Figure 2: Role of palliative care team throughout cancer treatment[2]
-
At diagnosisb
-
During treatment
-
End-of-life care (EOLC)
At Diagnosis
A six-step protocol called the SPIKES approach which included Setting up the session, evaluating the patients’ Perception, getting the patient’s Invitation, providing the necessary Knowledge, addressing the patient’s Emotions, and formulating a Strategy and summary is used to break the bad news to the patient.[3]
-
Integrating palliative care early into patient care has been proven to improve outcomes
in some cancers. Early timely palliative care services in patients with lung cancer
led to a better quality of life and mood as compared to standard care. These patients
also had a more peaceful End of life care (EOLC) and longer survival.[4]
-
Symptom management
This applies to all stages of cancer care. The most important symptom is pain. Pain
management is now a specialty by itself. The WHO ladder comprising step 1 (nonopioids),
step 2 (weak opioids), and step 3 (strong opioids), with the option of addition of
adjuvant drugs at each stage, is a very useful guide in the management of pain. We
can follow the escalation or de-escalation approaches for analgesia based on the severity
of pain.[5] The analgesics include NSAIDs, weak opioids, strong opioids, and adjuncts. The complications
of the analgesics should also be managed by the same physician administering them.

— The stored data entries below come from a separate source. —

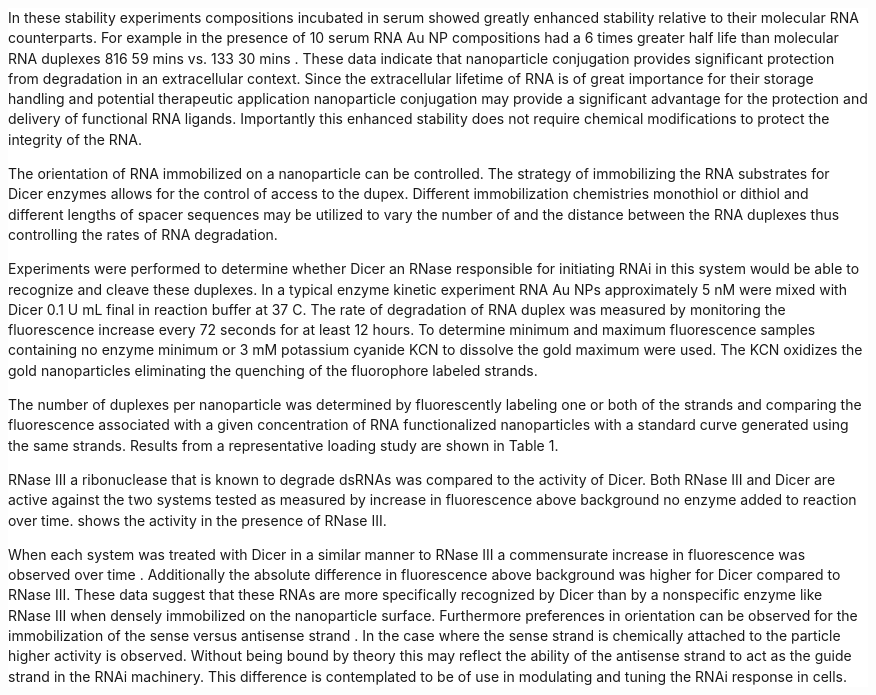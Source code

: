 In these stability experiments compositions incubated in serum showed greatly enhanced stability relative to their molecular RNA counterparts. For example in the presence of 10 serum RNA Au NP compositions had a 6 times greater half life than molecular RNA duplexes 816 59 mins vs. 133 30 mins . These data indicate that nanoparticle conjugation provides significant protection from degradation in an extracellular context. Since the extracellular lifetime of RNA is of great importance for their storage handling and potential therapeutic application nanoparticle conjugation may provide a significant advantage for the protection and delivery of functional RNA ligands. Importantly this enhanced stability does not require chemical modifications to protect the integrity of the RNA.

The orientation of RNA immobilized on a nanoparticle can be controlled. The strategy of immobilizing the RNA substrates for Dicer enzymes allows for the control of access to the dupex. Different immobilization chemistries monothiol or dithiol and different lengths of spacer sequences may be utilized to vary the number of and the distance between the RNA duplexes thus controlling the rates of RNA degradation.

Experiments were performed to determine whether Dicer an RNase responsible for initiating RNAi in this system would be able to recognize and cleave these duplexes. In a typical enzyme kinetic experiment RNA Au NPs approximately 5 nM were mixed with Dicer 0.1 U mL final in reaction buffer at 37 C. The rate of degradation of RNA duplex was measured by monitoring the fluorescence increase every 72 seconds for at least 12 hours. To determine minimum and maximum fluorescence samples containing no enzyme minimum or 3 mM potassium cyanide KCN to dissolve the gold maximum were used. The KCN oxidizes the gold nanoparticles eliminating the quenching of the fluorophore labeled strands.

The number of duplexes per nanoparticle was determined by fluorescently labeling one or both of the strands and comparing the fluorescence associated with a given concentration of RNA functionalized nanoparticles with a standard curve generated using the same strands. Results from a representative loading study are shown in Table 1.

RNase III a ribonuclease that is known to degrade dsRNAs was compared to the activity of Dicer. Both RNase III and Dicer are active against the two systems tested as measured by increase in fluorescence above background no enzyme added to reaction over time. shows the activity in the presence of RNase III.

When each system was treated with Dicer in a similar manner to RNase III a commensurate increase in fluorescence was observed over time . Additionally the absolute difference in fluorescence above background was higher for Dicer compared to RNase III. These data suggest that these RNAs are more specifically recognized by Dicer than by a nonspecific enzyme like RNase III when densely immobilized on the nanoparticle surface. Furthermore preferences in orientation can be observed for the immobilization of the sense versus antisense strand . In the case where the sense strand is chemically attached to the particle higher activity is observed. Without being bound by theory this may reflect the ability of the antisense strand to act as the guide strand in the RNAi machinery. This difference is contemplated to be of use in modulating and tuning the RNAi response in cells.

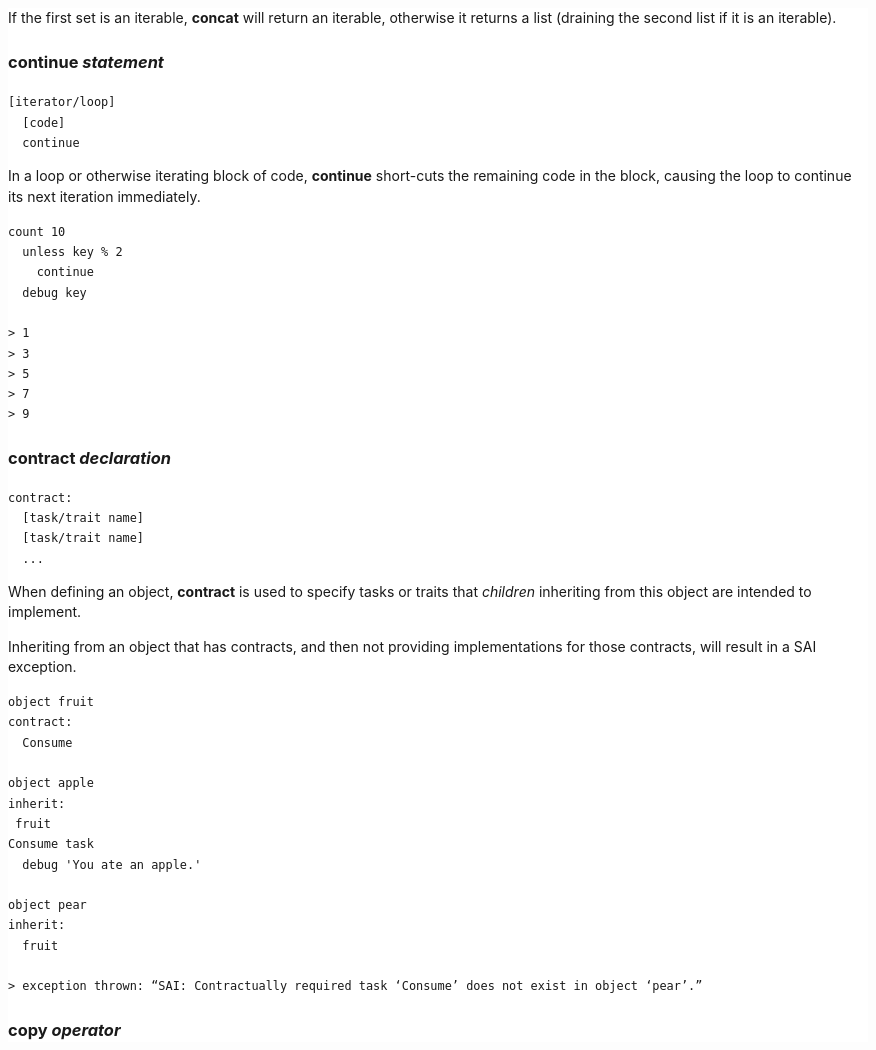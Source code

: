 If the first set is an iterable, **concat** will return an iterable, otherwise it returns a list (draining the second list if it is an iterable). 


### continue _statement_

	[iterator/loop]
	  [code]
	  continue

In a loop or otherwise iterating block of code, **continue** short-cuts the remaining code in the block, causing the loop to continue its next iteration immediately.

	count 10
	  unless key % 2
	    continue
	  debug key
	
	> 1
	> 3
	> 5
	> 7
	> 9


### contract _declaration_

	contract:
	  [task/trait name]
	  [task/trait name]
	  ...

When defining an object, **contract** is used to specify tasks or traits that _children_ inheriting from this object are intended to implement. 

Inheriting from an object that has contracts, and then not providing implementations for those contracts, will result in a SAI exception.

	object fruit
	contract:
	  Consume
	
	object apple
	inherit:
	 fruit
	Consume task
	  debug 'You ate an apple.'
	
	object pear
	inherit:
	  fruit
	
	> exception thrown: “SAI: Contractually required task ‘Consume’ does not exist in object ‘pear’.”
 

### copy _operator_
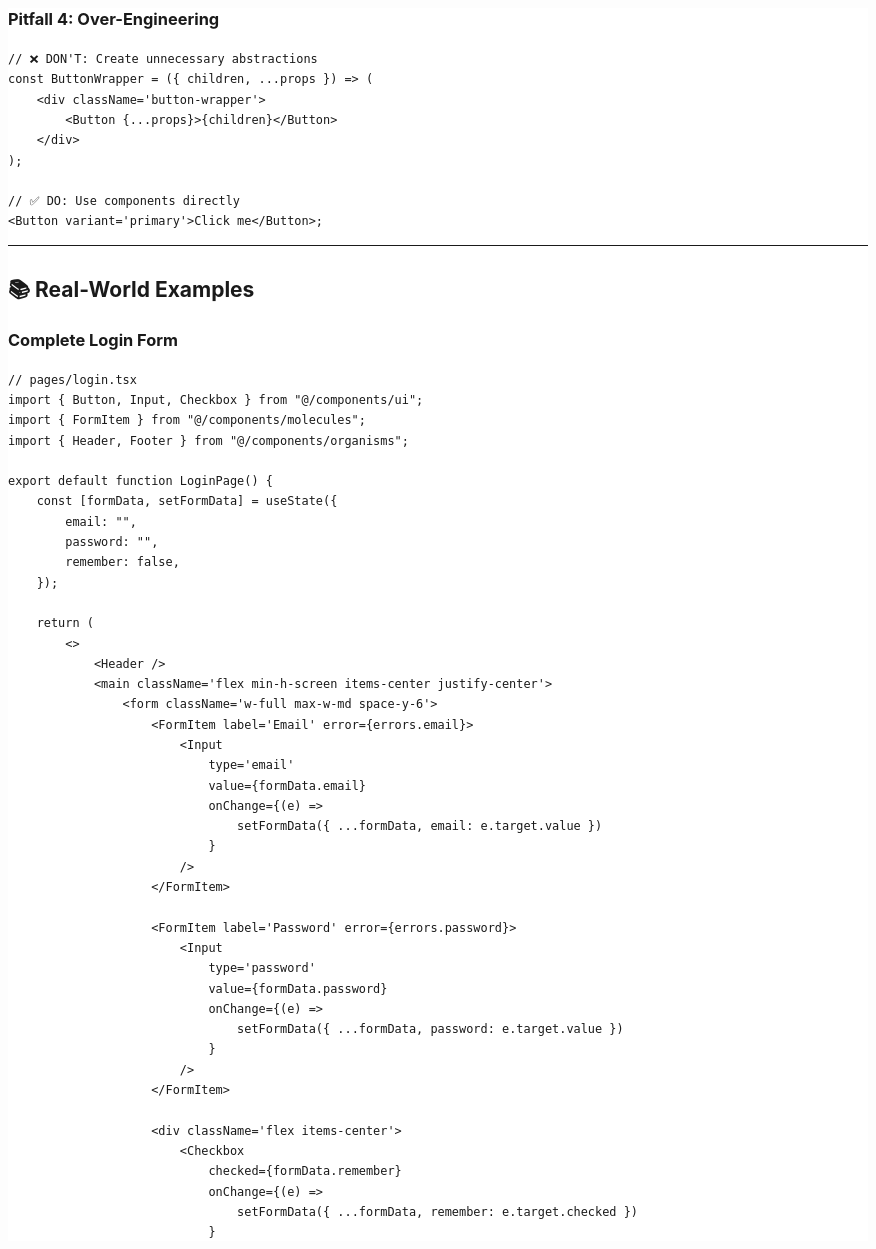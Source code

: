 ### **Pitfall 4: Over-Engineering**

```tsx
// ❌ DON'T: Create unnecessary abstractions
const ButtonWrapper = ({ children, ...props }) => (
	<div className='button-wrapper'>
		<Button {...props}>{children}</Button>
	</div>
);

// ✅ DO: Use components directly
<Button variant='primary'>Click me</Button>;
```

---

## 📚 Real-World Examples

### **Complete Login Form**

```tsx
// pages/login.tsx
import { Button, Input, Checkbox } from "@/components/ui";
import { FormItem } from "@/components/molecules";
import { Header, Footer } from "@/components/organisms";

export default function LoginPage() {
	const [formData, setFormData] = useState({
		email: "",
		password: "",
		remember: false,
	});

	return (
		<>
			<Header />
			<main className='flex min-h-screen items-center justify-center'>
				<form className='w-full max-w-md space-y-6'>
					<FormItem label='Email' error={errors.email}>
						<Input
							type='email'
							value={formData.email}
							onChange={(e) =>
								setFormData({ ...formData, email: e.target.value })
							}
						/>
					</FormItem>

					<FormItem label='Password' error={errors.password}>
						<Input
							type='password'
							value={formData.password}
							onChange={(e) =>
								setFormData({ ...formData, password: e.target.value })
							}
						/>
					</FormItem>

					<div className='flex items-center'>
						<Checkbox
							checked={formData.remember}
							onChange={(e) =>
								setFormData({ ...formData, remember: e.target.checked })
							}
```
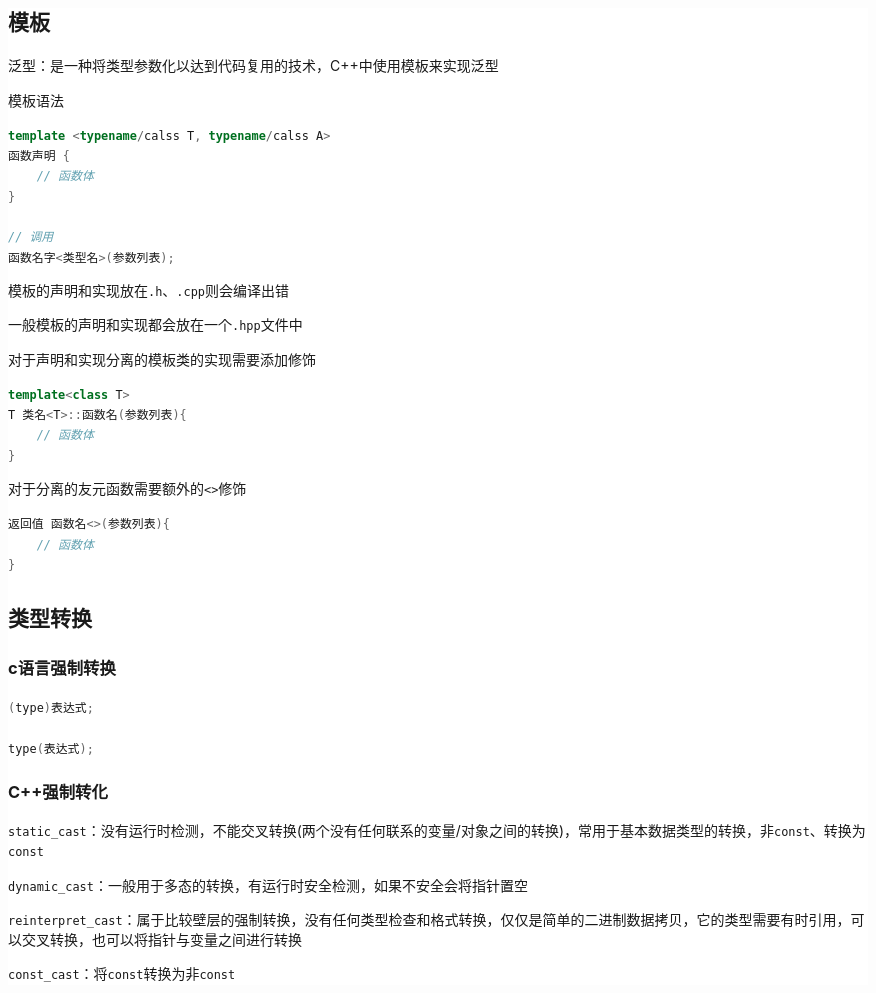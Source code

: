 ## 模板

泛型：是一种将类型参数化以达到代码复用的技术，C++中使用模板来实现泛型

模板语法

```cpp
template <typename/calss T, typename/calss A>
函数声明 {
	// 函数体
}

// 调用
函数名字<类型名>(参数列表);
```

模板的声明和实现放在`.h`、`.cpp`则会编译出错

一般模板的声明和实现都会放在一个`.hpp`文件中 

对于声明和实现分离的模板类的实现需要添加修饰

```cpp
template<class T>
T 类名<T>::函数名(参数列表){
	// 函数体
}
```

对于分离的友元函数需要额外的`<>`修饰

```cpp
返回值 函数名<>(参数列表){
	// 函数体
}
```

## 类型转换

### c语言强制转换

```cpp
(type)表达式;

type(表达式);
```

### C++强制转化

`static_cast`：没有运行时检测，不能交叉转换(两个没有任何联系的变量/对象之间的转换)，常用于基本数据类型的转换，非`const`、转换为`const`

`dynamic_cast`：一般用于多态的转换，有运行时安全检测，如果不安全会将指针置空

`reinterpret_cast`：属于比较壁层的强制转换，没有任何类型检查和格式转换，仅仅是简单的二进制数据拷贝，它的类型需要有时引用，可以交叉转换，也可以将指针与变量之间进行转换

`const_cast`：将`const`转换为非`const`
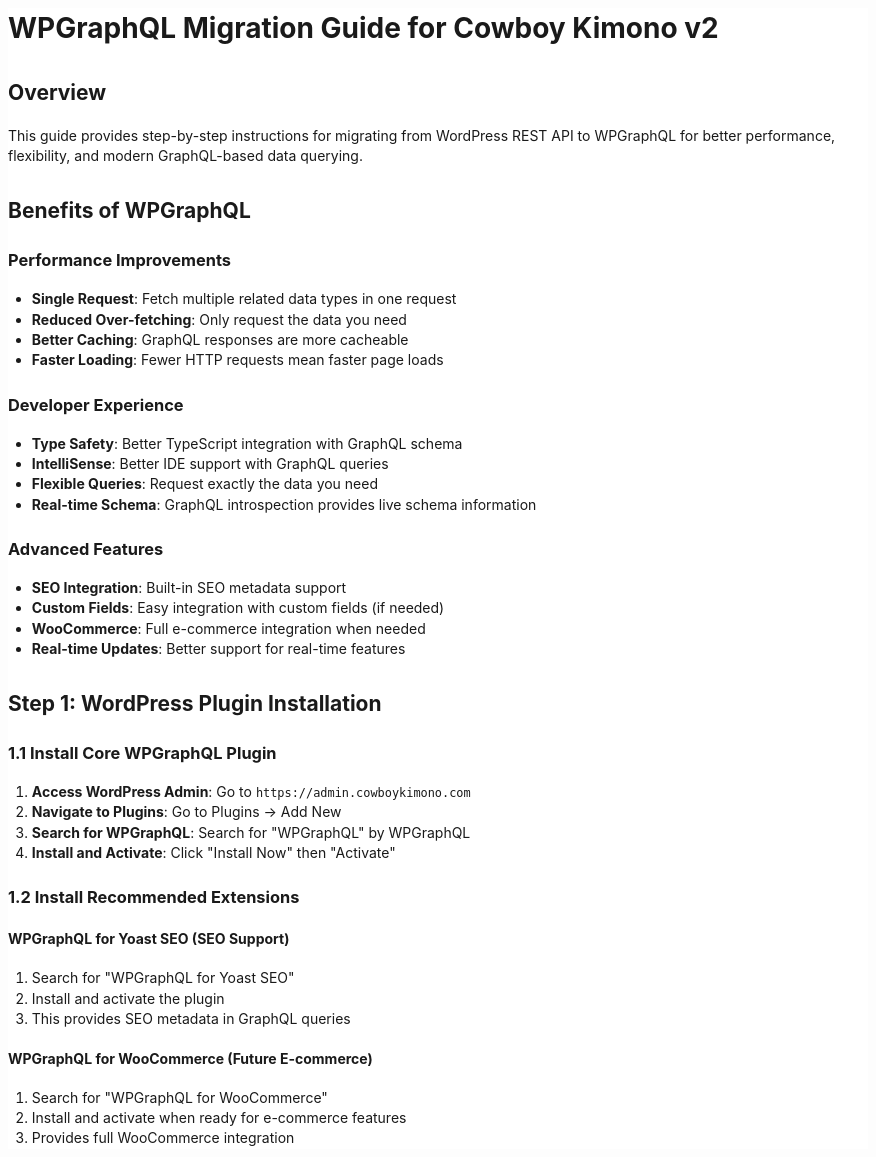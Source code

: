 # WPGraphQL Migration Guide for Cowboy Kimono v2

## Overview

This guide provides step-by-step instructions for migrating from WordPress REST API to WPGraphQL for better performance, flexibility, and modern GraphQL-based data querying.

## Benefits of WPGraphQL

### Performance Improvements
- **Single Request**: Fetch multiple related data types in one request
- **Reduced Over-fetching**: Only request the data you need
- **Better Caching**: GraphQL responses are more cacheable
- **Faster Loading**: Fewer HTTP requests mean faster page loads

### Developer Experience
- **Type Safety**: Better TypeScript integration with GraphQL schema
- **IntelliSense**: Better IDE support with GraphQL queries
- **Flexible Queries**: Request exactly the data you need
- **Real-time Schema**: GraphQL introspection provides live schema information

### Advanced Features
- **SEO Integration**: Built-in SEO metadata support
- **Custom Fields**: Easy integration with custom fields (if needed)
- **WooCommerce**: Full e-commerce integration when needed
- **Real-time Updates**: Better support for real-time features

## Step 1: WordPress Plugin Installation

### 1.1 Install Core WPGraphQL Plugin

1. **Access WordPress Admin**: Go to `https://admin.cowboykimono.com`
2. **Navigate to Plugins**: Go to Plugins → Add New
3. **Search for WPGraphQL**: Search for "WPGraphQL" by WPGraphQL
4. **Install and Activate**: Click "Install Now" then "Activate"

### 1.2 Install Recommended Extensions

#### WPGraphQL for Yoast SEO (SEO Support)
1. Search for "WPGraphQL for Yoast SEO"
2. Install and activate the plugin
3. This provides SEO metadata in GraphQL queries



#### WPGraphQL for WooCommerce (Future E-commerce)
1. Search for "WPGraphQL for WooCommerce"
2. Install and activate when ready for e-commerce features
3. Provides full WooCommerce integration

Analgesics are administered “by the mouth, by the clock and by the ladder.”
Newer developments in analgesia include newer drugs, easier delivery methods (transdermal
patches of fentanyl and buprenorphine and oral transmucosal fentanyl citrate), patient-controlled
analgesia, the use of interventional radiology or neurosurgical techniques (for neurolytic
block therapy), and spinal stimulators to name a few.
During Treatment
-
Management of ongoing symptoms both disease-related and treatment-related such as
pain, nausea, vomiting, anorexia, diarrhea, and neuropathy.
Although minor problems such as nausea, vomiting, and mild pain may be treated by
the oncologist, symptoms such as intractable diarrhea, breathlessness, severe pain,
and paresthesia related to neuropathy may require specialized care.
Patients have to deal with multiple stressors all of which take their toll on them,
such as repeated investigations assessing the disease status, fertility issues, and
financial stresses. Support from the palliative care and the psycho-oncology team
is invaluable in such situations to help them cope well with the disease and treatment.
This will also help in better compliance with treatment.
EOLC
This includes the recognition of impending death, control of physical symptoms, fulfilling
patient-centered needs, and above all safeguard the patient’s right to die in dignity,
at a place of choice, and without unnatural and futile prolongation of life by medical
means.[6]
EOLC is not limited to the last few hours or days of life but includes the stage of
impending death: a period of around 6 months to 1 year before death.[7] This is a very stressful time for the family. Care given during this crucial period
is remembered by the family for years to come.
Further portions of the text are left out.